De la musique pour les yeux et des images pour les oreilles ? Parlez-nous de vos activités diverses et variées...
Denis - Afin de s'y retrouver un tant soit peu dans ce grand gourbi (et orbi) on peut considérer que Jérôme a de meilleurs yeux que Denis, qui, lui, a de grandes oreilles. Et un grand nez (ce qui peut toujours servir).

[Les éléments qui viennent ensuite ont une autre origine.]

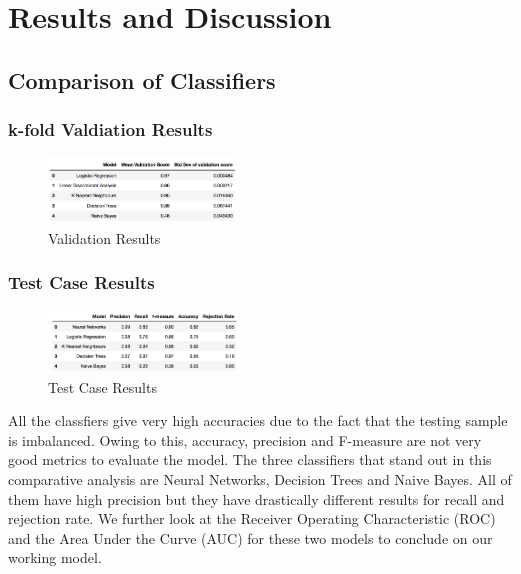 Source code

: \documentclass[conference]{IEEEtran}
\begin{document}
\section{Results and Discussion}
\subsection{\textbf{Comparison of Classifiers}}

\subsubsection{\textbf{k-fold Valdiation Results}}
\begin{center}
\begin{figure}[h]
\includegraphics[width=0.45\textwidth]{validation.png}
\caption{Validation Results}
\label{fig:mesh1}
\end{figure}
\end{center}

\subsubsection{\textbf{Test Case Results}}
\begin{center}
\begin{figure}[h]
\includegraphics[width=0.45\textwidth]{test.png}
\caption{Test Case Results}
\label{fig:mesh1}
\end{figure}
\end{center}
All the classfiers give very high accuracies due to the fact that the testing sample is imbalanced. Owing to this, accuracy, precision and F-measure are not very good metrics to evaluate the model.
The three classifiers that stand out in this comparative analysis are Neural Networks, Decision Trees and Naive Bayes. All of them have high precision but they have drastically different results for recall and rejection rate. We further look at the Receiver Operating Characteristic (ROC) and the Area Under the Curve (AUC) for these two models to conclude on our working model. 
\\
\end{document}
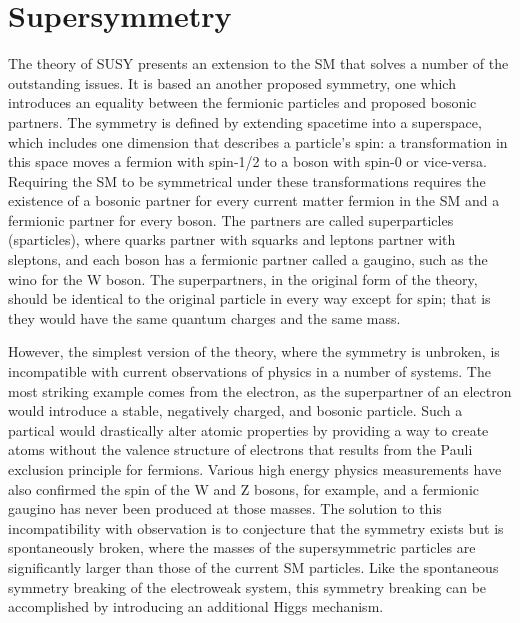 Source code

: \chapter{Supersymmetry}

\label{ch:supersymmetry}

The theory of \ac{SUSY} presents an extension to the \ac{SM} that solves a number of the outstanding issues. 
It is based an another proposed symmetry, one which introduces an equality between the fermionic particles and proposed bosonic partners.
The symmetry is defined by extending spacetime into a superspace, which includes one dimension that describes a particle's spin: a transformation in this space moves a fermion with spin-1/2 to a boson with spin-0 or vice-versa.
Requiring the \ac{SM} to be symmetrical under these transformations requires the existence of a bosonic partner for every current matter fermion in the \ac{SM} and a fermionic partner for every boson. 
The partners are called superparticles (sparticles), where quarks partner with squarks and leptons partner with sleptons, and each boson has a fermionic partner called a gaugino, such as the wino for the W boson.
The superpartners, in the original form of the theory, should be identical to the original particle in every way except for spin; that is they would have the same quantum charges and the same mass.

However, the simplest version of the theory, where the symmetry is unbroken, is incompatible with current observations of physics in a number of systems.
The most striking example comes from the electron, as the superpartner of an electron would introduce a stable, negatively charged, and bosonic particle. 
Such a partical would drastically alter atomic properties by providing a way to create atoms without the valence structure of electrons that results from the Pauli exclusion principle for fermions.
Various high energy physics measurements have also confirmed the spin of the W and Z bosons, for example, and a fermionic gaugino has never been produced at those masses.
The solution to this incompatibility with observation is to conjecture that the symmetry exists but is spontaneously broken, where the masses of the supersymmetric particles are significantly larger than those of the current \ac{SM} particles.
Like the spontaneous symmetry breaking of the electroweak system, this symmetry breaking can be accomplished by introducing an additional Higgs mechanism.

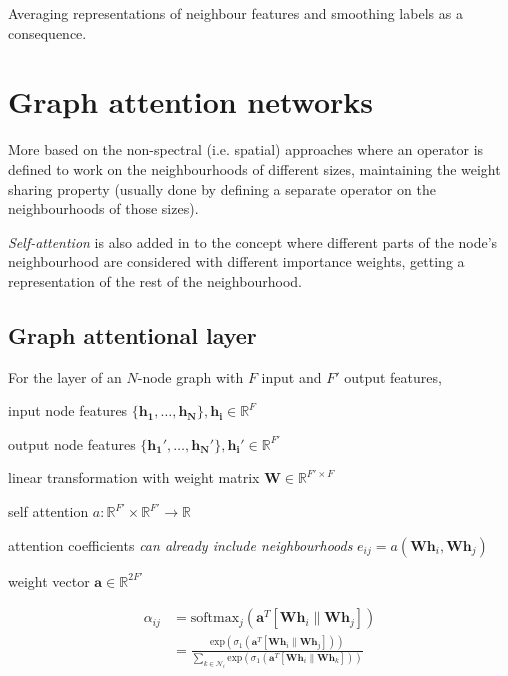 Averaging representations of neighbour features and smoothing labels as a consequence. \cite{wu2019simplifying}



\section{Graph attention networks}
\label{training-gat}
\cite{velickovic2018graph} More based on the non-spectral (i.e. spatial) approaches where an operator is defined to work on the neighbourhoods of different sizes, maintaining the weight sharing property (usually done by defining a separate operator on the neighbourhoods of those sizes).


\textit{Self-attention} is also added in to the concept where different parts of the node's neighbourhood are considered with different importance weights, getting a representation of the rest of the neighbourhood. 


\subsection{Graph attentional layer}
For the layer of an $N$-node graph with $F$ input and $F'$ output features, 

input node features $\{\mathbf{h_1}, \dots, \mathbf{h_N}\}, \mathbf{h_i} \in \mathbb{R}^F$

output node features $\{\mathbf{h_1'}, \dots, \mathbf{h_N'}\}, \mathbf{h_i'} \in \mathbb{R}^{F'}$

linear transformation with weight matrix $\mathbf{W} \in \mathbb{R}^{F' \times F}$

self attention $a: \mathbb{R}^{F'} \times \mathbb{R}^{F'} \rightarrow \mathbb{R}$

attention coefficients \textit{can already include neighbourhoods} $e_{ij} = a(\mathbf{W}\mathbf{h}_i, \mathbf{W}\mathbf{h}_j)$



weight vector $\mathbf{a} \in \mathbb{R}^{2F'}$

\begin{align}
    \alpha_{ij} &= \mathrm{softmax}_j(\mathbf{a}^T[\mathbf{W}\mathbf{h}_i \parallel \mathbf{W}\mathbf{h}_j]) \\
    &=  \frac{\mathrm{exp}(\sigma_1(\mathbf{a}^T[\mathbf{W}\mathbf{h}_i \parallel \mathbf{W}\mathbf{h}_j]))}{\sum\limits_{k \in \mathcal{N}_i}\mathrm{exp}(\sigma_1(\mathbf{a}^T[\mathbf{W}\mathbf{h}_i \parallel \mathbf{W}\mathbf{h}_k]))}
\end{align}

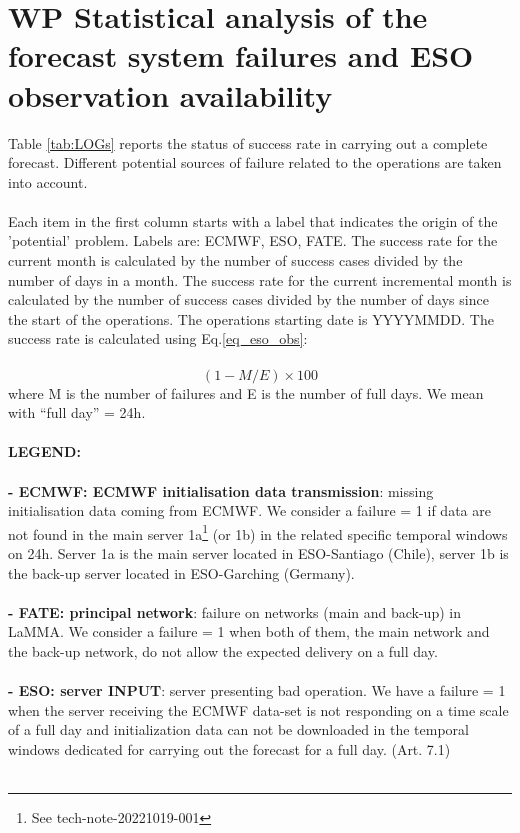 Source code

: \section{WP Statistical analysis of the forecast system failures and ESO observation availability}
\label{sect:2}

Table \ref{tab:LOGs} reports the status of success rate in carrying out a complete forecast. Different potential sources of failure related to the operations are taken into account. \\ \\
\noindent
Each item in the first column starts with a label that indicates the origin of the 'potential' problem. Labels are: ECMWF, ESO, FATE. The success rate for the current month is calculated by the number of success cases divided by the number of days in a month. The success rate for the current incremental month is calculated by the number of success cases divided by the number of days since the start of the operations.
The operations starting date is YYYYMMDD. The success rate is calculated using Eq.\ref{eq_eso_obs}:\\  \\
\begin{equation}
(1-M/E)\times 100
\label{eq_eso_obs}
\end{equation}
where M is the number of failures and E is the number of full days. We mean with ``full day'' = 24h.\\ \\ 
\noindent
{\bf LEGEND:}\\ \\
\noindent
{\bf - ECMWF: ECMWF initialisation data transmission}: missing initialisation data coming from ECMWF.  We consider a failure = 1 if data are not found in the main server 1a\footnote{See tech-note-20221019-001} (or 1b) in the related specific temporal windows on 24h. Server 1a is the main server located in ESO-Santiago (Chile), server 1b is the back-up server located in ESO-Garching (Germany). \\ \\
\noindent
{\bf - FATE:  principal network}:  failure on networks (main and back-up) in LaMMA. We consider a failure = 1 when both of them, the main network and the back-up network, do not allow the expected delivery on a full day. \\ \\
\noindent
{\bf - ESO:  server INPUT}: server presenting bad operation. We have a failure = 1 when the server receiving the ECMWF data-set is not responding on a time scale of a full day and initialization data can not be downloaded in the temporal windows dedicated for carrying out the forecast for a full day. (Art. 7.1) \\ \\ 

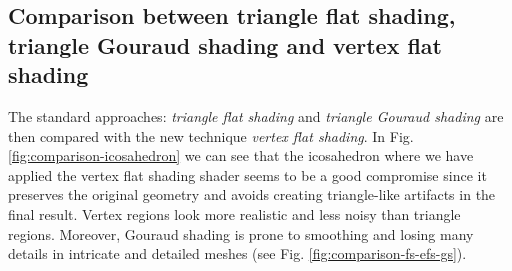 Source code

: \subsection{Comparison between triangle flat shading, triangle Gouraud shading and vertex flat shading}
The standard approaches: \textit{triangle flat shading} and \textit{triangle Gouraud shading} are then compared with the new technique \textit{vertex flat shading}. In Fig. \ref{fig:comparison-icosahedron} we can see that the icosahedron where we have applied the vertex flat shading shader seems to be a good compromise since it preserves the original geometry and avoids creating triangle-like artifacts in the final result. Vertex regions look more realistic and less noisy than triangle regions. Moreover, Gouraud shading is prone to smoothing and losing many details in intricate and detailed meshes (see Fig. \ref{fig:comparison-fs-efs-gs}).
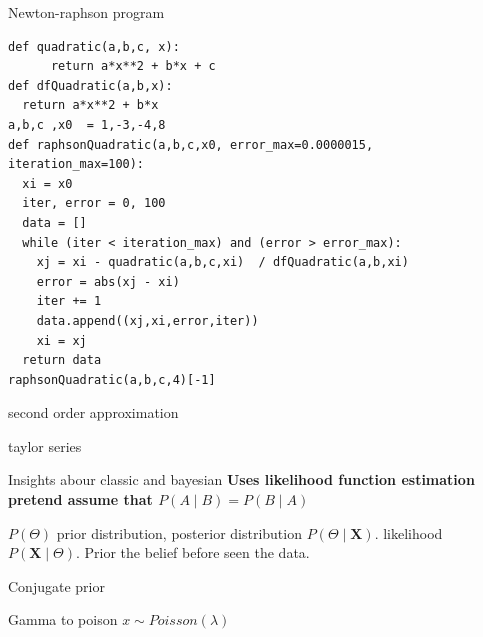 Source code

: \documentclass{beamer}
\begin{document}
\begin{frame}[fragile]{Newton-raphson program}
\begin{lstlisting}
def quadratic(a,b,c, x): 
      return a*x**2 + b*x + c
def dfQuadratic(a,b,x): 
  return a*x**2 + b*x
a,b,c ,x0  = 1,-3,-4,8
def raphsonQuadratic(a,b,c,x0, error_max=0.0000015, iteration_max=100):
  xi = x0
  iter, error = 0, 100
  data = []
  while (iter < iteration_max) and (error > error_max):
    xj = xi - quadratic(a,b,c,xi)  / dfQuadratic(a,b,xi)
    error = abs(xj - xi)
    iter += 1
    data.append((xj,xi,error,iter))
    xi = xj
  return data
raphsonQuadratic(a,b,c,4)[-1]
\end{lstlisting}
\end{frame}



\begin{frame}
second order approximation

\end{frame}



\begin{frame}{taylor series}


\end{frame}




\begin{frame}{Insights abour classic and bayesian}
\textbf{Uses likelihood function estimation pretend assume that $P(A \mid B) = P(B \mid A)$}

\end{frame}



\begin{frame}
$P(\Theta)$ prior distribution, posterior distribution $P(\Theta \mid \mathbf{X})$.  likelihood $P(\mathbf{X} \mid \Theta)$.
Prior the belief before seen the data.
\end{frame}




\begin{frame}{Conjugate prior}


\end{frame}


\begin{frame}{Gamma to poison}
$ x \sim Poisson(\lambda) $

\end{frame}
\end{document}
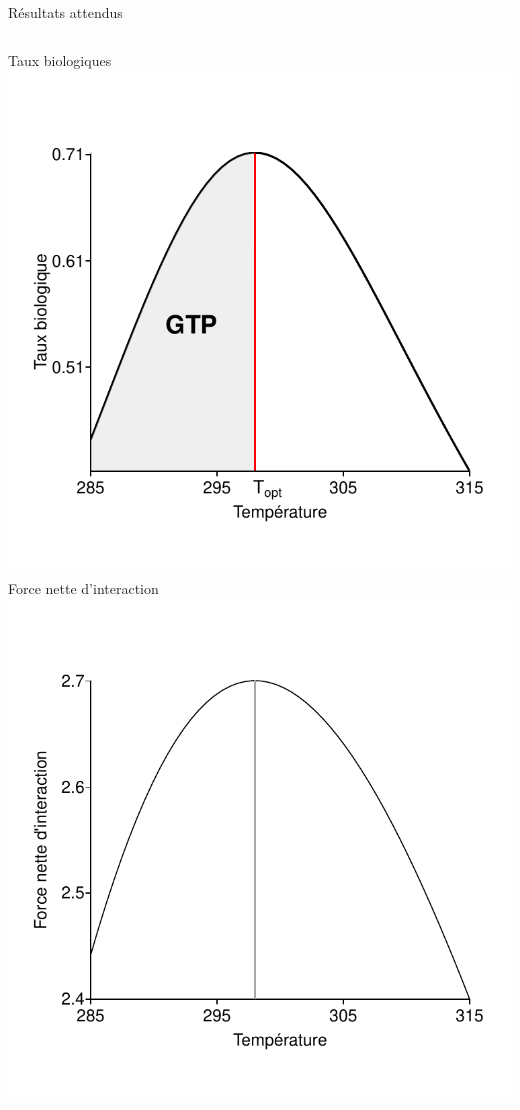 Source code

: \documentclass[11pt, compress, aspectratio=1610]{beamer}
\newcommand{\begincols}{\begin{columns}}
\newcommand{\stopcols}{\end{columns}}
\begin{document}
\begin{frame}{Résultats attendus}

\begincols
  \centering
Taux biologiques
\includegraphics[width=1.1\linewidth]{figuresAz/MTE.pdf} \pause
{} \centering
Force nette d'interaction
\includegraphics[width=1.1\linewidth]{figuresAz/NetIS.pdf} \stopcols

\end{frame}
\end{document}
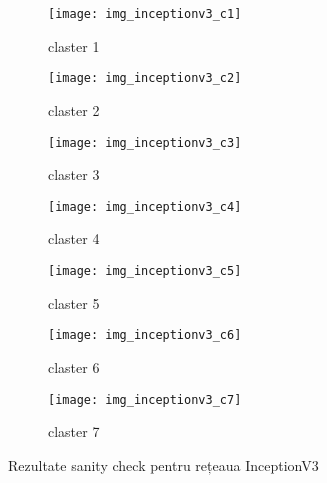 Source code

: \begin{figure}[!tbp]
  \centering
  \begin{subfigure}[b]{0.45\textwidth}
    \texttt{[image: img\_inceptionv3\_c1]}
    \caption{claster 1}
  \end{subfigure}
  \hfill
  \begin{subfigure}[b]{0.45\textwidth}
    \texttt{[image: img\_inceptionv3\_c2]}
    \caption{claster 2}
  \end{subfigure}
   \hfill
  \begin{subfigure}[b]{0.45\textwidth}
    \texttt{[image: img\_inceptionv3\_c3]}
    \caption{claster 3}
  \end{subfigure}
  \hfill
  \begin{subfigure}[b]{0.45\textwidth}
    \texttt{[image: img\_inceptionv3\_c4]}
    \caption{claster 4}
  \end{subfigure}
  \hfill
  \begin{subfigure}[b]{0.45\textwidth}
    \texttt{[image: img\_inceptionv3\_c5]}
    \caption{claster 5}
  \end{subfigure}
  \hfill
  \begin{subfigure}[b]{0.45\textwidth}
    \texttt{[image: img\_inceptionv3\_c6]}
    \caption{claster 6}
  \end{subfigure}
    \hfill
  \begin{subfigure}[b]{0.45\textwidth}
    \texttt{[image: img\_inceptionv3\_c7]}
    \caption{claster 7}
  \end{subfigure}
  \caption[Rezultate sanity check pentru rețeaua InceptionV3]{Rezultate sanity check pentru rețeaua InceptionV3}
\end{figure}

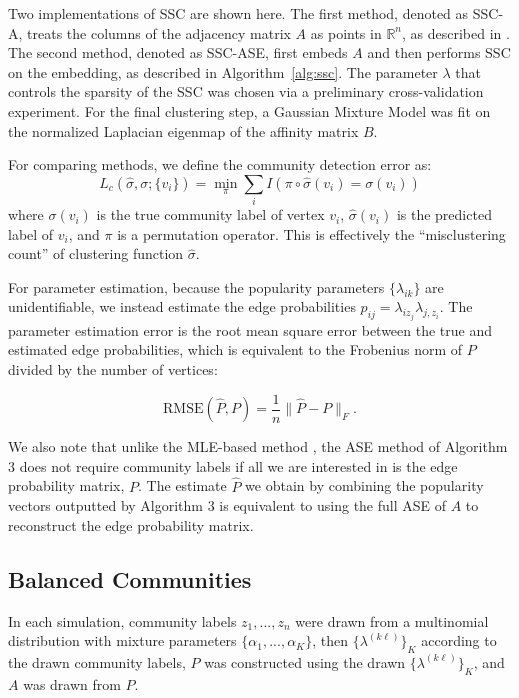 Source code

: \documentclass[12pt]{article}
\begin{document}
Two implementations of SSC are shown here. The first method, denoted as
SSC-A, treats the columns of the adjacency matrix \(A\) as points in
\(\mathbb{R}^n\), as described in \citet{noroozi2019estimation}.
The second method, denoted as SSC-ASE, first embeds \(A\) and then
performs SSC on the embedding, as described in Algorithm~\ref{alg:ssc}. The 
parameter \(\lambda\) that controls the sparsity of the SSC was chosen via a preliminary cross-validation
experiment. For the final clustering step, a Gaussian Mixture Model was
fit on the normalized Laplacian eigenmap of the affinity matrix \(B\).

For comparing methods, we define the community detection error as:
\[L_c(\hat{\sigma}, \sigma; \{v_i\}) =
\min_\pi \sum_i I(\pi \circ \hat{\sigma}(v_i) = \sigma(v_i))\]
where \(\sigma(v_i)\) is the true community label of vertex \(v_i\),
\(\hat{\sigma}(v_i)\) is the predicted label of \(v_i\), and \(\pi\) is
a permutation operator. This is effectively the ``misclustering count''
of clustering function \(\hat{\sigma}\).

For parameter estimation, because the popularity parameters $\{\lambda_{ik}\}$ are unidentifiable, we instead estimate the edge probabilities $p_{ij} = \lambda_{i z_j} \lambda_{j, z_i}$. The parameter estimation error is the root mean square error between the true and estimated edge probabilities, which is equivalent to the Frobenius norm of $P$ divided by the number of vertices:

$$\mathrm{RMSE}(\hat{P}, P) = \frac{1}{n} \|\hat{P} - P\|_F.$$

We also note that unlike the MLE-based method \citep{307cbeb9b1be48299388437423d94bf1}, the ASE method of Algorithm 3 does not require community labels if all we are interested in is the edge probability matrix, $P$. The estimate $\hat{P}$ we obtain by combining the popularity vectors outputted by Algorithm 3 is equivalent to using the full ASE of $A$ to reconstruct the edge probability matrix. 

\hypertarget{balanced-communities}{%
\subsection{Balanced Communities}\label{balanced-communities}}

In each simulation, community labels \(z_1, ..., z_n\) were drawn from a
multinomial distribution with mixture parameters
\(\{\alpha_1, ..., \alpha_K\}\), then \(\{\lambda^{(k \ell)}\}_K\) according
to the drawn community labels, \(P\) was constructed using the drawn
\(\{\lambda^{(k \ell)}\}_K\), and \(A\) was drawn from \(P\).
\end{document}
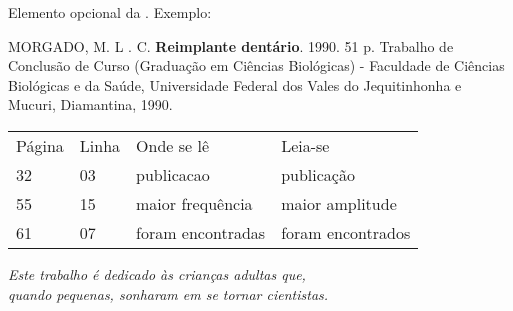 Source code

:\documentclass[
12pt,				%
openright,			%
twoside,			%
a4paper,			%
chapter=TITLE,		%
english,			%
brazil				%
]{abntex2}
\begin{document}
\begin{errata}

Elemento opcional da \textcite{NBR14724:2011}. Exemplo:

MORGADO, M. L . C. \textbf{Reimplante dentário}. 1990. 51 p. Trabalho de Conclusão de Curso (Graduação em Ciências Biológicas) - Faculdade de Ciências Biológicas e da Saúde, Universidade Federal dos Vales do Jequitinhonha e Mucuri, Diamantina, 1990.

\begin{table}[htb]
	\centering
	\begin{tabular}{p{1cm}p{1cm}p{6cm}p{6cm}}
		
		Página & Linha  & Onde se lê  & Leia-se  \\
		
		32 & 03 & publicacao & publicação\\
		55 & 15 & maior frequência & maior amplitude\\
		61 & 07 & foram encontradas & foram encontrados\\
		
	\end{tabular}
\end{table}

\end{errata}

%
% 

\imprimirfolhadeaprovacao

\begin{dedicatoria}
   \vspace*{\fill}
   \centering
   \noindent
   \textit{ Este trabalho é dedicado às crianças adultas que,\\
   quando pequenas, sonharam em se tornar cientistas.} \vspace*{\fill}
\end{dedicatoria}
\end{document}
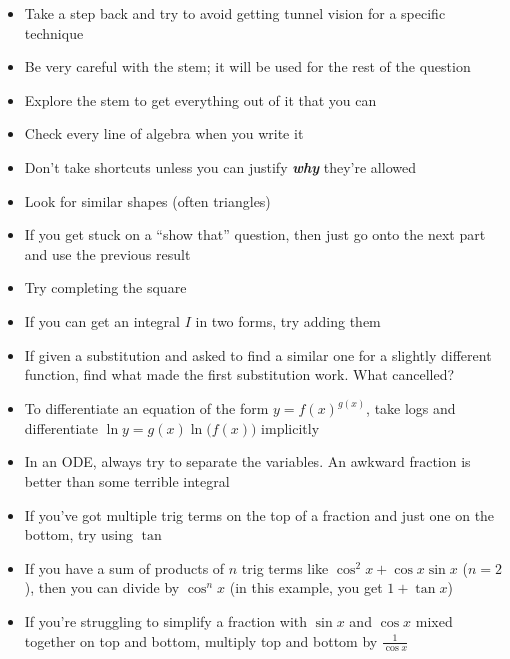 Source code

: \documentclass[../main.tex]{subfile}
\begin{document}


\begin{itemize}
	\item Take a step back and try to avoid getting tunnel vision for a specific technique
	\item Be very careful with the stem; it will be used for the rest of the question
	\item Explore the stem to get everything out of it that you can
	\item Check every line of algebra when you write it
	\item Don't take shortcuts unless you can justify {\Large\textit{\textbf{why}}} they're allowed
	\item Look for similar shapes (often triangles)
	\item If you get stuck on a \enquote{show that} question, then just go onto the next part and use the previous result
	\item Try completing the square
\end{itemize}


\begin{itemize}
	\item If you can get an integral $I$ in two forms, try adding them
	\item If given a substitution and asked to find a similar one for a slightly different function, find what made the first substitution work. What cancelled?
	\item To differentiate an equation of the form $y = f(x)^{g(x)}$, take logs and differentiate $\ln y = g(x) \ln\big(f(x)\big)$ implicitly
	\item In an ODE, always try to separate the variables. An awkward fraction is better than some terrible integral
\end{itemize}


\begin{itemize}
	\item If you've got multiple trig terms on the top of a fraction and just one on the bottom, try using $\tan$
	\item If you have a sum of products of $n$ trig terms like $\cos^2 x + \cos x\sin x$ ($n = 2$), then you can divide by $\cos^n x$ (in this example, you get $1 + \tan x$)
	\item If you're struggling to simplify a fraction with $\sin x$ and $\cos x$ mixed together on top and bottom, multiply top and bottom by $\frac{1}{\cos x}$
\end{itemize}
\end{document}
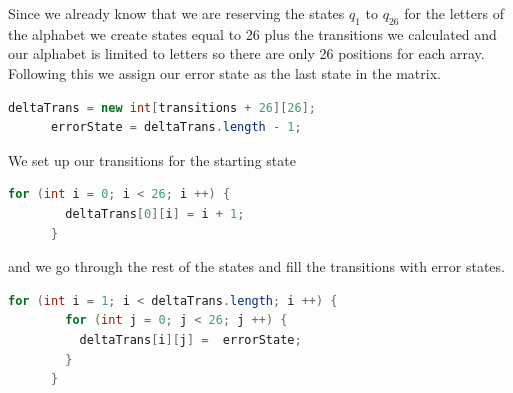 \documentclass[letter, 12pt]{article}
\begin{document}
Since we already know that we are reserving the states $q_1$ to $q_26$ for the letters of the alphabet we create states equal to 26 plus the transitions we calculated and our alphabet is limited to letters so there are only 26 positions for each array. Following this we assign our error state as the last state in the matrix. 
\begin{lstlisting}[language=Java]
      deltaTrans = new int[transitions + 26][26];
      errorState = deltaTrans.length - 1;
\end{lstlisting} 
We set up our transitions for the starting state 
\begin{lstlisting}[language=Java]
      for (int i = 0; i < 26; i ++) {
        deltaTrans[0][i] = i + 1;
      }
\end{lstlisting}
and we go through the rest of the states and fill the transitions with error states.
\begin{lstlisting}[language=Java]
      for (int i = 1; i < deltaTrans.length; i ++) {
        for (int j = 0; j < 26; j ++) {
          deltaTrans[i][j] =  errorState;
        }
      }
\end{lstlisting}
\end{document}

De fait l'un et l'autre est amené chacun de son côté a vivre de passionnantes expériences dans des domaines aussi variés que la télé, le ciné, les spectacles, la musique, le bruitage, l'art vidéo (ou pas), les expos, les installations, la pub, les jeux, l'internet, et la tartine beurrée.
Jérôme - SURTOUT la tartine beurrée...
Denis - Ainsi, lorsqu'on se retrouve pour travailler ensemble, à faire des trucs et des machins, qui sont des sons et des images, et qui, si ça se trouve, feront des musiques et des films (comme aurait dit Pierre Schaeffer), quelle n'est pas notre joie de débattre de nos nouvelles expériences, et de nous prouver l'un l'autre que c'est moi qui ai fait la plus mieux d'abord.
Jérôme - Non, c'est moi.
Le site Undernet décrit votre univers comme « baroque et saugrenu ». Que répondez-vous à l'auteur de cet article ?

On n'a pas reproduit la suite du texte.